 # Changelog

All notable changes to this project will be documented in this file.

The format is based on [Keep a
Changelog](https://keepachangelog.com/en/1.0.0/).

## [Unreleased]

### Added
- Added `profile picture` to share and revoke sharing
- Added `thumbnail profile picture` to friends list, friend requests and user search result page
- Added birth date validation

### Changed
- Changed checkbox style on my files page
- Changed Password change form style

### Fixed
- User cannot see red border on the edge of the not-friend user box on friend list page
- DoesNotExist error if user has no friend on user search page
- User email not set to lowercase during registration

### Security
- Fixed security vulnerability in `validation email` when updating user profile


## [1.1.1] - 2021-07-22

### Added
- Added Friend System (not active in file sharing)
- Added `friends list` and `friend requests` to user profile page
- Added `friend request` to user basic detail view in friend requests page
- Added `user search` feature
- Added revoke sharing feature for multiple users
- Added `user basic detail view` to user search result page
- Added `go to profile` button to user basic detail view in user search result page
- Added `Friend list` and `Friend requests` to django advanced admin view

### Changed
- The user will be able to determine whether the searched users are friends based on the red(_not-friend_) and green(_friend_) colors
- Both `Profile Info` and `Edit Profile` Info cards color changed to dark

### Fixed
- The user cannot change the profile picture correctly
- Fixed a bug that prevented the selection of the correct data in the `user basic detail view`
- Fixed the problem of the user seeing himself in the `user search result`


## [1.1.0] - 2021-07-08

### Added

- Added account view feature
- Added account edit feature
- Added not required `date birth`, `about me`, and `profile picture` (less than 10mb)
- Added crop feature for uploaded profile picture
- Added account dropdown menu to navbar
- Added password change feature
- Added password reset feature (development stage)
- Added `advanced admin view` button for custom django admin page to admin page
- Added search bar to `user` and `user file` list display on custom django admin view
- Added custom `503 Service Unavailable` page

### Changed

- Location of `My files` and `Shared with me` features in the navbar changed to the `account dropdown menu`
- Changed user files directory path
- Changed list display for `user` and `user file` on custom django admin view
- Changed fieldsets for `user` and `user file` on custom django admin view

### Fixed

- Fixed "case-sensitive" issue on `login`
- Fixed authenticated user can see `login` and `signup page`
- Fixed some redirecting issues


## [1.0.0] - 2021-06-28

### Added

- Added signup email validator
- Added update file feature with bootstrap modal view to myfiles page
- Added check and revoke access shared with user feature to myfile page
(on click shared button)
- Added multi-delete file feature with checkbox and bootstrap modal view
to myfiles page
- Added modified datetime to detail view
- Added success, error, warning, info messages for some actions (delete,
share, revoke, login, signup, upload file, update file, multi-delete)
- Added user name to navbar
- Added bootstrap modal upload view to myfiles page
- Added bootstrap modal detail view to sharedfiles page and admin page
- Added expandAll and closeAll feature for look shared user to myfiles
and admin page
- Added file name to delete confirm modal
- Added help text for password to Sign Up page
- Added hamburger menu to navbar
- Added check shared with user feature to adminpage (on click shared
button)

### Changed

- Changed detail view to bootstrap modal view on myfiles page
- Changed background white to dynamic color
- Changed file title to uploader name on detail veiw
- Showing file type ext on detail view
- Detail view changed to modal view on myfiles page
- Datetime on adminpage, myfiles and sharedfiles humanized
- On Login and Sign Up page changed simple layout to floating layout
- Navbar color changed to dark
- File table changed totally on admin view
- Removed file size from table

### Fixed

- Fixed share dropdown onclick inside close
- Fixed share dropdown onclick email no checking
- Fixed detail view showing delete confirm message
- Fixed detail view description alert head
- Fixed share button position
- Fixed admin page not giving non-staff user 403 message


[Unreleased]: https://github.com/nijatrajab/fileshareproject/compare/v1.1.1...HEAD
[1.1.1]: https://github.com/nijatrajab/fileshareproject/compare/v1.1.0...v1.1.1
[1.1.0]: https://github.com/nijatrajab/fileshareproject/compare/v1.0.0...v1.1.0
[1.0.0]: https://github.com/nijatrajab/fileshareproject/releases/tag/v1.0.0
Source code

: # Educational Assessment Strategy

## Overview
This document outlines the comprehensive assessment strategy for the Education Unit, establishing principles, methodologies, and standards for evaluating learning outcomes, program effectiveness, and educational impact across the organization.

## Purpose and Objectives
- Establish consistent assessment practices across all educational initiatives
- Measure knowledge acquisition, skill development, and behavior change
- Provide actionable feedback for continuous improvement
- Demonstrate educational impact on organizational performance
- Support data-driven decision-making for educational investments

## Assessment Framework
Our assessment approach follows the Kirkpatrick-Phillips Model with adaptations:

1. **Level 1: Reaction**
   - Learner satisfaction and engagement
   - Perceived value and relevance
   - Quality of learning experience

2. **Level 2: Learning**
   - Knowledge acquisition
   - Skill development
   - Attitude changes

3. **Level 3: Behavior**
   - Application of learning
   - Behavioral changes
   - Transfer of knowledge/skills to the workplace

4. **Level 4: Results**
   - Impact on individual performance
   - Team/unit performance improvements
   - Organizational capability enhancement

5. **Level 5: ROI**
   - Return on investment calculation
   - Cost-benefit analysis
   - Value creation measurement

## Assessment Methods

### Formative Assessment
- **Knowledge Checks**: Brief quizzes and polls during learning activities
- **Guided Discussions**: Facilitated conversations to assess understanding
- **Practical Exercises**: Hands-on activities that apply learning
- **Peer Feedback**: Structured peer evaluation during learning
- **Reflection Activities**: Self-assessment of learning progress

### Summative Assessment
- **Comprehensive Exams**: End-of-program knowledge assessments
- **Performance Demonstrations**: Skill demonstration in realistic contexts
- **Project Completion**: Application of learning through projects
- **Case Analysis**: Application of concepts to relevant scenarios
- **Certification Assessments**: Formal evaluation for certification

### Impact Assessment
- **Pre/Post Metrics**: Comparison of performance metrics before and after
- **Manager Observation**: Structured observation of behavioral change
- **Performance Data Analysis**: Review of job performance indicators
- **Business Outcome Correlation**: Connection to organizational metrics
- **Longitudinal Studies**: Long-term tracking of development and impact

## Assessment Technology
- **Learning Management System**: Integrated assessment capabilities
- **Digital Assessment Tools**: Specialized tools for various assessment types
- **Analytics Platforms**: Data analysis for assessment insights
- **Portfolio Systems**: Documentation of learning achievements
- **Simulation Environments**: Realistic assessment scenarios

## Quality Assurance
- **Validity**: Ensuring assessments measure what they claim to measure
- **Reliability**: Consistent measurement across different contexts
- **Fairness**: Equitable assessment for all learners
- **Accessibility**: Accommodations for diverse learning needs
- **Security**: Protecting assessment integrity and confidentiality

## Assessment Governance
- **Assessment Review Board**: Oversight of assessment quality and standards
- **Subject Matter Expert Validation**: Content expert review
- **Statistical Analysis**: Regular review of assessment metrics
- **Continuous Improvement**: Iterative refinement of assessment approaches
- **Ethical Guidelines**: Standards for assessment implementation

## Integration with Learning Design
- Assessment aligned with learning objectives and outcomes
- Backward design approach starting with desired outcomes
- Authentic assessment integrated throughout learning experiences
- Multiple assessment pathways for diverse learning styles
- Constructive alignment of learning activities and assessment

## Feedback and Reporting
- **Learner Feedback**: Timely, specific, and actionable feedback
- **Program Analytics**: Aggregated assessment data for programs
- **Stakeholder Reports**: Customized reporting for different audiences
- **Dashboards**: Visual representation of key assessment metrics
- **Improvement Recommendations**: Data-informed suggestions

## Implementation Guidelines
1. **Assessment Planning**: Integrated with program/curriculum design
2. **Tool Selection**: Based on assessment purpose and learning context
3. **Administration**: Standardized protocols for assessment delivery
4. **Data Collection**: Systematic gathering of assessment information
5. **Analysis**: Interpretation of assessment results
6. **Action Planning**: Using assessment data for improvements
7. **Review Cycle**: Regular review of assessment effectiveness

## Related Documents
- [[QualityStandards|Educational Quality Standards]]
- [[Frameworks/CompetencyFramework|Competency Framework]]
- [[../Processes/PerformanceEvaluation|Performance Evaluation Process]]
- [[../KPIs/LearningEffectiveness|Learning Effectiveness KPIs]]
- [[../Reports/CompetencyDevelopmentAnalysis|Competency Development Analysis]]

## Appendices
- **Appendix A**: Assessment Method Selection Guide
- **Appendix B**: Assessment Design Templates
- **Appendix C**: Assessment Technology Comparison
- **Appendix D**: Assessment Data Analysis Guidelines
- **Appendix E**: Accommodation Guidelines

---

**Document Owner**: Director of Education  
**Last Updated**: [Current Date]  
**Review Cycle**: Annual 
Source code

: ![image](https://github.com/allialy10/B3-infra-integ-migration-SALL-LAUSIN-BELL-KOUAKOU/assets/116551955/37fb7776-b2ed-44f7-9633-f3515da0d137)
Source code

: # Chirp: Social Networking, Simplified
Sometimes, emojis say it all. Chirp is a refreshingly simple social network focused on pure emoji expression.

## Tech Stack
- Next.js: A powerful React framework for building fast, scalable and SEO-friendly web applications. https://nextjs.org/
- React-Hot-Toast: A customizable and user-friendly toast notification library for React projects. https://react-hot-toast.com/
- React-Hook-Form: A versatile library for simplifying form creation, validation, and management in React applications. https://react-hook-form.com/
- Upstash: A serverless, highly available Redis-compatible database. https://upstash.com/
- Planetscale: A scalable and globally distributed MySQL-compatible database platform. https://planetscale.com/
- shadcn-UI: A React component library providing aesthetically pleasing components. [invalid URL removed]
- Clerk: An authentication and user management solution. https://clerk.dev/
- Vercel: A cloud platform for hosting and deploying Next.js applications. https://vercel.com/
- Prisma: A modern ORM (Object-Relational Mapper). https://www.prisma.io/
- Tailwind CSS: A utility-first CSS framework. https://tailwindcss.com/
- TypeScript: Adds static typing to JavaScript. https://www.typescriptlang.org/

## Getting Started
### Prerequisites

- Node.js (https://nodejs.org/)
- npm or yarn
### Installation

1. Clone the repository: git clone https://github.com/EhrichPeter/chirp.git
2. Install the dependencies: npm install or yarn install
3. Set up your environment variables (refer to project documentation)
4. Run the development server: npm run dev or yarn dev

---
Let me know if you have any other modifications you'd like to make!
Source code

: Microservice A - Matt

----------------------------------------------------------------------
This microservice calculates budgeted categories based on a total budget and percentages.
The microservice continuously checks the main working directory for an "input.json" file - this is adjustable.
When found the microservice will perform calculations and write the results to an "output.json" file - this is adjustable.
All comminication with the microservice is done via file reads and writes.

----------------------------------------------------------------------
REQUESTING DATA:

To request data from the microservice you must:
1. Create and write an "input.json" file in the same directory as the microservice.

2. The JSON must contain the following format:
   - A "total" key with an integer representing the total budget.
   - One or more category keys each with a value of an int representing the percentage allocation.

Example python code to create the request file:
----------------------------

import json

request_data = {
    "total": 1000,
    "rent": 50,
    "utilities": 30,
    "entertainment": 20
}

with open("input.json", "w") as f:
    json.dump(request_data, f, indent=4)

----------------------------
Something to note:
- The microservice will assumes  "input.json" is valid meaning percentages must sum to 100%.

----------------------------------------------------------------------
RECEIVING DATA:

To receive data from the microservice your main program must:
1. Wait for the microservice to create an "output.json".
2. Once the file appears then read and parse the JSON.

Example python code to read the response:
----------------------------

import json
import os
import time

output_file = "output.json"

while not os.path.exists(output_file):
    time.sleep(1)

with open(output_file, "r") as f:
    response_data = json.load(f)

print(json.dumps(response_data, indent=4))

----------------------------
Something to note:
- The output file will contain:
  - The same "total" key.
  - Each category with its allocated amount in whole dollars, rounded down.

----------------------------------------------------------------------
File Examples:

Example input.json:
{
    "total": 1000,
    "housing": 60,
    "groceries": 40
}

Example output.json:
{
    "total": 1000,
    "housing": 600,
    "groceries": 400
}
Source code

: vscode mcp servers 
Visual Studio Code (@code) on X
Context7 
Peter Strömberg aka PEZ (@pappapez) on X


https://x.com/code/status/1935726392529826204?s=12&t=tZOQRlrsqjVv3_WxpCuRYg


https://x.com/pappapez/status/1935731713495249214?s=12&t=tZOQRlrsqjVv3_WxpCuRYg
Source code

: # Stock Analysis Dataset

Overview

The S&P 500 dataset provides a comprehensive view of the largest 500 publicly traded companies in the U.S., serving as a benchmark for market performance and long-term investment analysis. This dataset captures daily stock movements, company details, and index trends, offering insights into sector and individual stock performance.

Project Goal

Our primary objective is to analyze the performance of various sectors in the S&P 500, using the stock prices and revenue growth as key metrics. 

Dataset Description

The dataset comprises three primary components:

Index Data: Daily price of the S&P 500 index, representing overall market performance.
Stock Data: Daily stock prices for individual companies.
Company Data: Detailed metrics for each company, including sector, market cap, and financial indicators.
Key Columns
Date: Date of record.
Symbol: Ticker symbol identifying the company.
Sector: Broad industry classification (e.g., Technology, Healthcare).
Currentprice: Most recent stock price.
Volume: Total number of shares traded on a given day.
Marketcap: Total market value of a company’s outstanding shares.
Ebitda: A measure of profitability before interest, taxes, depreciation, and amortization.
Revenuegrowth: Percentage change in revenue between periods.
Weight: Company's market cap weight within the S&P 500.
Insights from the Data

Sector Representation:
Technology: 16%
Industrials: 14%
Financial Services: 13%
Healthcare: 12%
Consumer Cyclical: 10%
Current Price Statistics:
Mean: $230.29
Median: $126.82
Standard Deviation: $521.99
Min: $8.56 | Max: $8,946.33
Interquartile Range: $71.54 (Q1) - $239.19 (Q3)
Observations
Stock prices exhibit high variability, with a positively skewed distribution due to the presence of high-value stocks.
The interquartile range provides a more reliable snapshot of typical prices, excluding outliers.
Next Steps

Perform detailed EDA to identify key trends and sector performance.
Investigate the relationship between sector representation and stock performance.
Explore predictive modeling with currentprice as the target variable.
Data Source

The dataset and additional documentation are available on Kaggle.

PROBLEM
Restate the material word for word, but only from its first line through the line containing "- Fixed a bug".

ANSWER BOX
 # Changelog

All notable changes to this project will be documented in this file.

The format is based on [Keep a
Changelog](https://keepachangelog.com/en/1.0.0/).

## [Unreleased]

### Added
- Added `profile picture` to share and revoke sharing
- Added `thumbnail profile picture` to friends list, friend requests and user search result page
- Added birth date validation

### Changed
- Changed checkbox style on my files page
- Changed Password change form style

### Fixed
- User cannot see red border on the edge of the not-friend user box on friend list page
- DoesNotExist error if user has no friend on user search page
- User email not set to lowercase during registration

### Security
- Fixed security vulnerability in `validation email` when updating user profile


## [1.1.1] - 2021-07-22

### Added
- Added Friend System (not active in file sharing)
- Added `friends list` and `friend requests` to user profile page
- Added `friend request` to user basic detail view in friend requests page
- Added `user search` feature
- Added revoke sharing feature for multiple users
- Added `user basic detail view` to user search result page
- Added `go to profile` button to user basic detail view in user search result page
- Added `Friend list` and `Friend requests` to django advanced admin view

### Changed
- The user will be able to determine whether the searched users are friends based on the red(_not-friend_) and green(_friend_) colors
- Both `Profile Info` and `Edit Profile` Info cards color changed to dark

### Fixed
- The user cannot change the profile picture correctly
- Fixed a bug that prevented the selection of the correct data in the `user basic detail view`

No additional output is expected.